• [TASK REQUIREMENTS]
From the records below, copy out exactly the lines from the one containing "distances using latitude" to the one containing "the Early Categories", both included. Add nothing else.

START PROVIDED INFORMATION

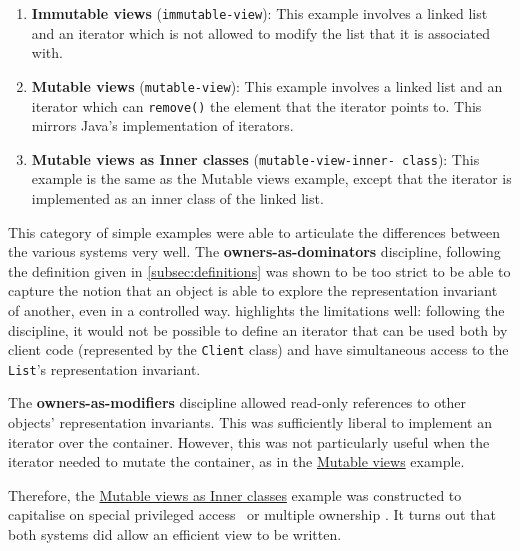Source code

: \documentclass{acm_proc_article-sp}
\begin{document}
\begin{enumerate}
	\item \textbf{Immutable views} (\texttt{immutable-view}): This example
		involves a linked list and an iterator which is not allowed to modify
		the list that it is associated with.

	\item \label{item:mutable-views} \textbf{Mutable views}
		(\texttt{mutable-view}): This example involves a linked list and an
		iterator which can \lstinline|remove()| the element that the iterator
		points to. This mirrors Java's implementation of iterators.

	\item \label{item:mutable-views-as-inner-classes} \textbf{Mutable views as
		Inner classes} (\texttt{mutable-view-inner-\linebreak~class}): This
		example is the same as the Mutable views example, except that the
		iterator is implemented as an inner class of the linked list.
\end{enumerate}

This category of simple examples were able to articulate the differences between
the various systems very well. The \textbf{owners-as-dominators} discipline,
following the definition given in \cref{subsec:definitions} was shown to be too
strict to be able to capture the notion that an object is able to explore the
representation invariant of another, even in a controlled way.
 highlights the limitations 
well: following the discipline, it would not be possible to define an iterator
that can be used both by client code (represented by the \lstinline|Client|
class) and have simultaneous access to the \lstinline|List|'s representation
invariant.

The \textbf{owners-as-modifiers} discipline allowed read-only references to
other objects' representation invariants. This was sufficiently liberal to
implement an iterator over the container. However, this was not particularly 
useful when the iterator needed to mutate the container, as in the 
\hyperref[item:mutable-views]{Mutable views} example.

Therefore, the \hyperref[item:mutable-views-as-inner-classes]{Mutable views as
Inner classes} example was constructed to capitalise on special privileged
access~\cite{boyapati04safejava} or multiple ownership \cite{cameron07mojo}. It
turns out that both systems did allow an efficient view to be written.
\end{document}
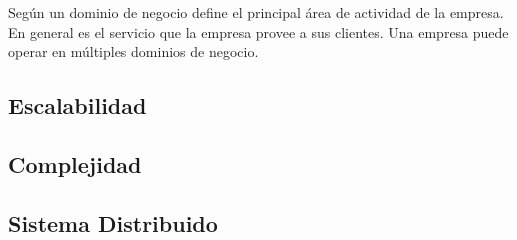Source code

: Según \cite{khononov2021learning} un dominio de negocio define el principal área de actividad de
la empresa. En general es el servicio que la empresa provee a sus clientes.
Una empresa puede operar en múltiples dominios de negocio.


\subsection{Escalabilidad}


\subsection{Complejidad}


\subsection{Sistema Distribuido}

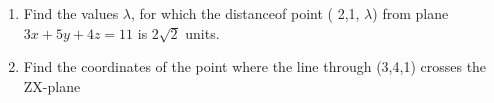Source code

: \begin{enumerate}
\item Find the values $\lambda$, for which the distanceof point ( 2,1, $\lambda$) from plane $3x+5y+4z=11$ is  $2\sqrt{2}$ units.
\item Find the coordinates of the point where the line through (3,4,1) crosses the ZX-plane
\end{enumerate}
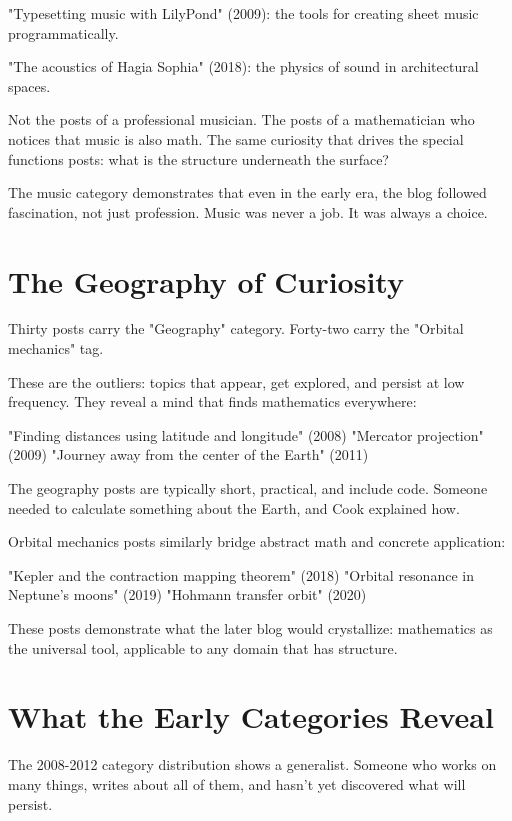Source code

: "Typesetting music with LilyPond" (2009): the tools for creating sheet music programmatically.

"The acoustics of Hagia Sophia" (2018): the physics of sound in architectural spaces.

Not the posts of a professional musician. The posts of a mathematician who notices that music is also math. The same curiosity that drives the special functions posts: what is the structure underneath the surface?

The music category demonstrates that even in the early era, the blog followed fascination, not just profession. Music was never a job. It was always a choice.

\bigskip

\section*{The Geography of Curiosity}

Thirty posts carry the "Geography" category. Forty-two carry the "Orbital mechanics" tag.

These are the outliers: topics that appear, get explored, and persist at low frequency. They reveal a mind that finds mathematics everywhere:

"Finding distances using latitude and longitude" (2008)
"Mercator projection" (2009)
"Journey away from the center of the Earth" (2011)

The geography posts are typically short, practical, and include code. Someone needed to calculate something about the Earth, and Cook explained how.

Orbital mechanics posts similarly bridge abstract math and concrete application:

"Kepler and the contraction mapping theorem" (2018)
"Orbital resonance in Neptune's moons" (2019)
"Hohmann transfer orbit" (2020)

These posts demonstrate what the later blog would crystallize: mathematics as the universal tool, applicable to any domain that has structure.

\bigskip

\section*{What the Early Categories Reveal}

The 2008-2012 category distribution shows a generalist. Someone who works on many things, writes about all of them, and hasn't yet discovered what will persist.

END PROVIDED INFORMATION
START PROVIDED INFORMATION

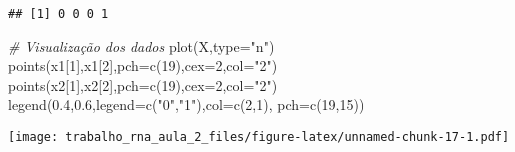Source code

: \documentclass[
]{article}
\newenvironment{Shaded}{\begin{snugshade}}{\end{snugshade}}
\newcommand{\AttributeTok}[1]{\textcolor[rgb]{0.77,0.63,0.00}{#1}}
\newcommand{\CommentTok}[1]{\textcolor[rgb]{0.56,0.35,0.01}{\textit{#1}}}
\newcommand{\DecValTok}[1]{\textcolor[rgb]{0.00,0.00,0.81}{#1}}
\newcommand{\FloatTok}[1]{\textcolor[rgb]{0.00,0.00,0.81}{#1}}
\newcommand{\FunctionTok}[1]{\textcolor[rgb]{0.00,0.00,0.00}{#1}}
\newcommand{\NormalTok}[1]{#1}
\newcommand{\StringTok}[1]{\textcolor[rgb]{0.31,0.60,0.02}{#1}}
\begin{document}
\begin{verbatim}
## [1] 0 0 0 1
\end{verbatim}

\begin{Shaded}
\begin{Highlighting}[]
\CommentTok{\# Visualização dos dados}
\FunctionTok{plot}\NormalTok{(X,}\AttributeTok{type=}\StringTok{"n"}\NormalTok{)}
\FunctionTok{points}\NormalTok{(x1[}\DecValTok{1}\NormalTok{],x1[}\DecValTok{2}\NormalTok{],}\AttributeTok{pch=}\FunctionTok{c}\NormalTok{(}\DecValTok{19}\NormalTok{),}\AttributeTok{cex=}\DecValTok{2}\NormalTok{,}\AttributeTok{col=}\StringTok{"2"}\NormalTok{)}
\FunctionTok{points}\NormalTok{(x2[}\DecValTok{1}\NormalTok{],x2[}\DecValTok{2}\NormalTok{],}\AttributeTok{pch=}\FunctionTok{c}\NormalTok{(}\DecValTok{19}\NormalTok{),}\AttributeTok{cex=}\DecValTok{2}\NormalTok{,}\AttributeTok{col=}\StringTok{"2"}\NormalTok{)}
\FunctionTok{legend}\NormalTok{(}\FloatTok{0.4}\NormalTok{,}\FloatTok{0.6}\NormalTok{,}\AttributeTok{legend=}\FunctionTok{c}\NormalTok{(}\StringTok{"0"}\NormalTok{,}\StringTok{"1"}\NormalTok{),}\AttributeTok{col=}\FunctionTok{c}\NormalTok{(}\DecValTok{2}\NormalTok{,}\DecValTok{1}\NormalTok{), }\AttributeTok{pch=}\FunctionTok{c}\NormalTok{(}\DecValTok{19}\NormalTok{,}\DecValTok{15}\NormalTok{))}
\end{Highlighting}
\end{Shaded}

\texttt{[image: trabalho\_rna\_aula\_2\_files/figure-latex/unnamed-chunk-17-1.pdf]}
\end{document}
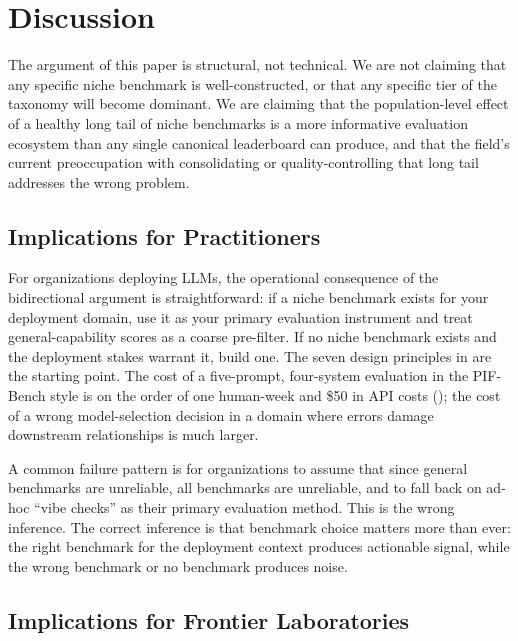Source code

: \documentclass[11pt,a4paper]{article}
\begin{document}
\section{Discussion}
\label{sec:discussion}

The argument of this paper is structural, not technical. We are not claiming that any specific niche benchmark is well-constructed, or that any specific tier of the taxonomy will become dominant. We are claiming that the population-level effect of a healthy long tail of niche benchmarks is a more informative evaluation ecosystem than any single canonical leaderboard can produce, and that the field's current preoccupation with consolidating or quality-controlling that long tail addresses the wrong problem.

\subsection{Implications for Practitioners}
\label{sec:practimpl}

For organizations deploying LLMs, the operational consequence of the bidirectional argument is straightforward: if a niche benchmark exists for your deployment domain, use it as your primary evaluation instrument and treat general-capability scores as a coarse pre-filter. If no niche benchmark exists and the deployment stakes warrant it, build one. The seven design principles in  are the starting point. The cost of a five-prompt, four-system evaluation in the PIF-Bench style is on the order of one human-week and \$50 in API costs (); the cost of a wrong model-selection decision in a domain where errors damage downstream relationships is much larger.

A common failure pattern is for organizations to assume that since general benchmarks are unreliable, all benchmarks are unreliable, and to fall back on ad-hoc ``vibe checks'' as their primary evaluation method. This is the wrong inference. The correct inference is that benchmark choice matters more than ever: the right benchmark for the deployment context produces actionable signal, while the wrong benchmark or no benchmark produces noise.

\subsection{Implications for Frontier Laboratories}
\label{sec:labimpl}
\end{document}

END PROVIDED INFORMATION

• [SOLVED PROBLEM]
"Finding distances using latitude and longitude" (2008)
"Mercator projection" (2009)
"Journey away from the center of the Earth" (2011)

The geography posts are typically short, practical, and include code. Someone needed to calculate something about the Earth, and Cook explained how.

Orbital mechanics posts similarly bridge abstract math and concrete application:

"Kepler and the contraction mapping theorem" (2018)
"Orbital resonance in Neptune's moons" (2019)
"Hohmann transfer orbit" (2020)

These posts demonstrate what the later blog would crystallize: mathematics as the universal tool, applicable to any domain that has structure.

\bigskip

\section*{What the Early Categories Reveal}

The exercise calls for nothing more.